How Career Institute Accreditors Interpret New Department of Education Distance Learning Requirements

The Department of Education provided new regulations surrounding distance learning, but many vocational school and career institute accreditors have deeper requirements for distance and blended learning programs. 

New regulations from the Department of Education went into place on July 1 for schools wishing to continue distance learning programs moving forward. 

While ED offered an overview of distance learning requirements, some accreditors have more in-depth requirements for career institutions. Read on to find out if your accreditor has additional regulatory requirements outside of new ED rules.  

Accreditor requirements for the updated definition of clock hours

The updated definition of clock hours, 50 minutes of instruction during a 60 minute period, is standard for many accreditors. However, some accreditors differ in what constitutes a distance learning clock hour. ED includes “An asynchronous learning activity involving academic engagement in which the student interacts with technology that can monitor and document the amount of time that the student participates in the activity” in its definition of clock hours, but some accreditors have a more narrow definition: 

  • NACCAS defined a distance education clock hour as “a class lecture or recitation where there is opportunity for direct interaction between the instructor and students.” Asynchronous activities, like a video or reading assignment, may not be compliant with NACCAS standards. 


When building your career institute’s distance or blended learning program, check with your accreditor to determine whether they allow for asynchronous instruction under the definition of a clock hour.

Accreditor requirements for distance learning vs. correspondence courses

Like the ED requirements, many accreditors define distance education programs as education that uses technology to deliver instruction to students who are separated from the instructor while supporting regular and substantive interaction between the instructor and students. Some accreditors who accredit distance learning programs will not accredit correspondence courses, so it’s important to ensure your school is offering and documenting regular and substantive interaction. 

  • NACCAS says that the interaction must be verifiable and measurable, whether clock hour, credit hour or competency-based. 
  • DEAC notes the importance of documenting how “how instructional and non-instructional staff regularly engage in monitoring student progress through and completion of educational offerings.”

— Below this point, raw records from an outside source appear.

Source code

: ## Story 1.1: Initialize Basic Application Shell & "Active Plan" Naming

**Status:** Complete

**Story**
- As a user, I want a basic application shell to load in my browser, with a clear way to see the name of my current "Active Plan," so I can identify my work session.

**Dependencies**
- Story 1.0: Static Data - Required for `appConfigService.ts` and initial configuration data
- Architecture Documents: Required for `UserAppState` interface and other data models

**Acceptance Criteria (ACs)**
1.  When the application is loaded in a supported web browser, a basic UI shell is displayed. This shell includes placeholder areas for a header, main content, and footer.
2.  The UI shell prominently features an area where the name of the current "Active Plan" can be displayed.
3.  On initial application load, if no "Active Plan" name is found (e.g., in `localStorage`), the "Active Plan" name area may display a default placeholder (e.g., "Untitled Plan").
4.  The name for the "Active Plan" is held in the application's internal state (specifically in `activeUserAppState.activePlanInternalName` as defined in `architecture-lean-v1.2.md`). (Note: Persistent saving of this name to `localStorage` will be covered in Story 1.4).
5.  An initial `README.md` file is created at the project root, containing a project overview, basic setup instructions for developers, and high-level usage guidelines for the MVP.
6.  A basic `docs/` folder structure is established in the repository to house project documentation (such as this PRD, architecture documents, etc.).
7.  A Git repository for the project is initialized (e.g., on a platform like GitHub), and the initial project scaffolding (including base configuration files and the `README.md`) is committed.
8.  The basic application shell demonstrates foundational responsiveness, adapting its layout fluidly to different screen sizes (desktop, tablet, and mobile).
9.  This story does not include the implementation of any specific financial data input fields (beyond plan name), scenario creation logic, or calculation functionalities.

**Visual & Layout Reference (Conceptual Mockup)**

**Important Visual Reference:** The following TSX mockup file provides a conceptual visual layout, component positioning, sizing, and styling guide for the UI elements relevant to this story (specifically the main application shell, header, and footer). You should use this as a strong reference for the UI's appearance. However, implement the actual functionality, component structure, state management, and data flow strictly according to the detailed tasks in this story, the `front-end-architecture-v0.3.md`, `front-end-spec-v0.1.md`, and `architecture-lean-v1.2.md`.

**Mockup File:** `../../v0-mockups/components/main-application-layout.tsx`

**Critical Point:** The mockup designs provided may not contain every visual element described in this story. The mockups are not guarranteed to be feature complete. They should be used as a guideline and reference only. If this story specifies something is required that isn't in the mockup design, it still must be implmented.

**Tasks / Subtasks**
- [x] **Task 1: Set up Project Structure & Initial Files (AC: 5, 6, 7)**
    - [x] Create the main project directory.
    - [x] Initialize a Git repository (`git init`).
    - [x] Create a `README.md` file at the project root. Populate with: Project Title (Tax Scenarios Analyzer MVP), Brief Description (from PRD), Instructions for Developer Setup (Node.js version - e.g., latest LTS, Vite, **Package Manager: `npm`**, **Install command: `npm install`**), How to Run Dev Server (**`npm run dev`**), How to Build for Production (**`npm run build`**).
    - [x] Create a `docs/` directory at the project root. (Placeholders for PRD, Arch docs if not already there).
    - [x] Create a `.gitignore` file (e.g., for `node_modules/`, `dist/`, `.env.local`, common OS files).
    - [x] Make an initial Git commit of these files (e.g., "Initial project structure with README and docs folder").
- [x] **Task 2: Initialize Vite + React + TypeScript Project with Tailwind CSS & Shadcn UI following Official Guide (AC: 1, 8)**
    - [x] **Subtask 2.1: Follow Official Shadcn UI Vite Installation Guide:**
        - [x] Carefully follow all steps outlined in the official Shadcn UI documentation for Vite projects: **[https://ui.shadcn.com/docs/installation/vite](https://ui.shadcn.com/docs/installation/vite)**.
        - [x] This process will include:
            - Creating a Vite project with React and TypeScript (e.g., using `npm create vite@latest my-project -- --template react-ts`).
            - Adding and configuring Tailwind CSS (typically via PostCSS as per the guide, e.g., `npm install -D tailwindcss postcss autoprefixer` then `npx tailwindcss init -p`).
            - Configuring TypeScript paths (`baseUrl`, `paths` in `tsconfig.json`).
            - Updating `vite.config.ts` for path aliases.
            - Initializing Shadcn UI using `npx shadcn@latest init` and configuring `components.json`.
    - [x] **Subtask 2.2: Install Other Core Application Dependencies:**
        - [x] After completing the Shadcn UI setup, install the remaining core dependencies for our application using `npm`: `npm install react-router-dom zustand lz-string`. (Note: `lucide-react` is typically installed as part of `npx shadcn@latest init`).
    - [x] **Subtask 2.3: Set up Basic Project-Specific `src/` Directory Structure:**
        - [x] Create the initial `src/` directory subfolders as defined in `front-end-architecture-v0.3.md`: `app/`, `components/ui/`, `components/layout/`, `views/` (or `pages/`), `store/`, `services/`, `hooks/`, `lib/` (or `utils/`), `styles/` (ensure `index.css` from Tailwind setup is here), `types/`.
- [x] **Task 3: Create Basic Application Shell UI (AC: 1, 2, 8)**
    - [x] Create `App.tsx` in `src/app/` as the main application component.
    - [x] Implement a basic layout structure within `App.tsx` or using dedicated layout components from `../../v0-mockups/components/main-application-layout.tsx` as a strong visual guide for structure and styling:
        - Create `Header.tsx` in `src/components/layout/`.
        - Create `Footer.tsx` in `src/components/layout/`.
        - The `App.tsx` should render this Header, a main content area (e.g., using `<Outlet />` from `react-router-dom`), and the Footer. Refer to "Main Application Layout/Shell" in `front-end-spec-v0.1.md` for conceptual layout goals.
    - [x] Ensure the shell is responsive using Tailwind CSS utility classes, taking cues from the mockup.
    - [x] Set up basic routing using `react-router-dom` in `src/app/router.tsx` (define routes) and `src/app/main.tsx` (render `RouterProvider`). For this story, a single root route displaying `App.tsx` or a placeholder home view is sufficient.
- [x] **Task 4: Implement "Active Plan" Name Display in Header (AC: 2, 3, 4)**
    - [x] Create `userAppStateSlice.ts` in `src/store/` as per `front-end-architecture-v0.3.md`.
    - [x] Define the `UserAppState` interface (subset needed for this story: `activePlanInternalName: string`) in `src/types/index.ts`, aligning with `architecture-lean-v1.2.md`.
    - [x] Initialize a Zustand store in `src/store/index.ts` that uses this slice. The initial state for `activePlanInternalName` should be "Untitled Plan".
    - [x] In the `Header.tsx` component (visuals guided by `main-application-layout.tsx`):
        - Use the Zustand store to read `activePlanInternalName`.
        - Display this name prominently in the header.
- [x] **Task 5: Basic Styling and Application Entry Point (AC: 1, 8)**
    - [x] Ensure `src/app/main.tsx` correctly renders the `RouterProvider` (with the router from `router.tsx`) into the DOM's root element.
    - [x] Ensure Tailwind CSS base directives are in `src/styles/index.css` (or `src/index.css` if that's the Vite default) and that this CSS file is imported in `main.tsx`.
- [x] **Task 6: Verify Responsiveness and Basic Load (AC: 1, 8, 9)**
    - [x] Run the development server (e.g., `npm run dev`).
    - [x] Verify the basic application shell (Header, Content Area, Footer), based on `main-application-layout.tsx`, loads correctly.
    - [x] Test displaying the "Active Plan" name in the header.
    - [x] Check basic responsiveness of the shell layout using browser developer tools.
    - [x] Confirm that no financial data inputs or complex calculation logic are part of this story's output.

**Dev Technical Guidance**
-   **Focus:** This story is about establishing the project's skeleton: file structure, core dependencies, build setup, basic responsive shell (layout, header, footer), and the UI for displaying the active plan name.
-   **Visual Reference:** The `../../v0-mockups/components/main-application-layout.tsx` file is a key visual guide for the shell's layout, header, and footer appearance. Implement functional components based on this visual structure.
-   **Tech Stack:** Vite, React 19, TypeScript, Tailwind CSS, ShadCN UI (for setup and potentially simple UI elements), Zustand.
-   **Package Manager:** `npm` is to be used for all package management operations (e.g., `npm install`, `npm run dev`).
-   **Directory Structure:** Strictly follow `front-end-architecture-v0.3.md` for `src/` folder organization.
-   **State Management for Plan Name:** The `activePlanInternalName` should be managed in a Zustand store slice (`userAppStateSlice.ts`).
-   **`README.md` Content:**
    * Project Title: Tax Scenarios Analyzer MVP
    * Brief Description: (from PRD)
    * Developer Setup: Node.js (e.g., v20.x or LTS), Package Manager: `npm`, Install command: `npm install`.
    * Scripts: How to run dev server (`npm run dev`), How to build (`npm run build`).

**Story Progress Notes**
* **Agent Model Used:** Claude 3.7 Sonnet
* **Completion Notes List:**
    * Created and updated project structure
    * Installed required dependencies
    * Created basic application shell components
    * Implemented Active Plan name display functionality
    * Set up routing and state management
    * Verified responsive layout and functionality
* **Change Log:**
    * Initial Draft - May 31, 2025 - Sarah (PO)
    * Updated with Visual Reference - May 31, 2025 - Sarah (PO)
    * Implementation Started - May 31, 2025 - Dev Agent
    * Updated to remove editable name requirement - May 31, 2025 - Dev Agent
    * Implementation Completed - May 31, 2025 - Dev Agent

While the new ED regulations guide both distance and blended learning, some accreditors do not offer accreditation for full distance learning programs, only blended learning courses:  

  • NACCAS’s accreditation manual says that distance education cannot be used as a mode of delivery for more than 50% of any program. 
  • COE defines a distance education program as a program that offers 50% or more of its instructional hours via distance education. A distance education student is a student who completes 50% or more of their required instructional hours via distance education. 

When designing your blended learning program, check your accreditor’s handbook to ensure that you’re not exceeding a predetermined threshold of online time. 

Accreditor requirements for regular and substantive education

Many accreditors do not directly define regular and substantive education and follow the new definition of regular and substantive interaction as defined by ED. Those who do not have other descriptive policies in place that have a similar meaning to regular and substantive education: 

  • DEAC’s impact statement, for example, says that “appropriately qualified instructors or faculty members assure that prompt responses to questions and submissions are returned to students.” This statement follows similar thinking in the definition of regular interaction, “ensuring that an instructor is responsible for promptly and proactively engaging in substantive interaction with the student when needed on the basis of such monitoring, or upon request by the student.”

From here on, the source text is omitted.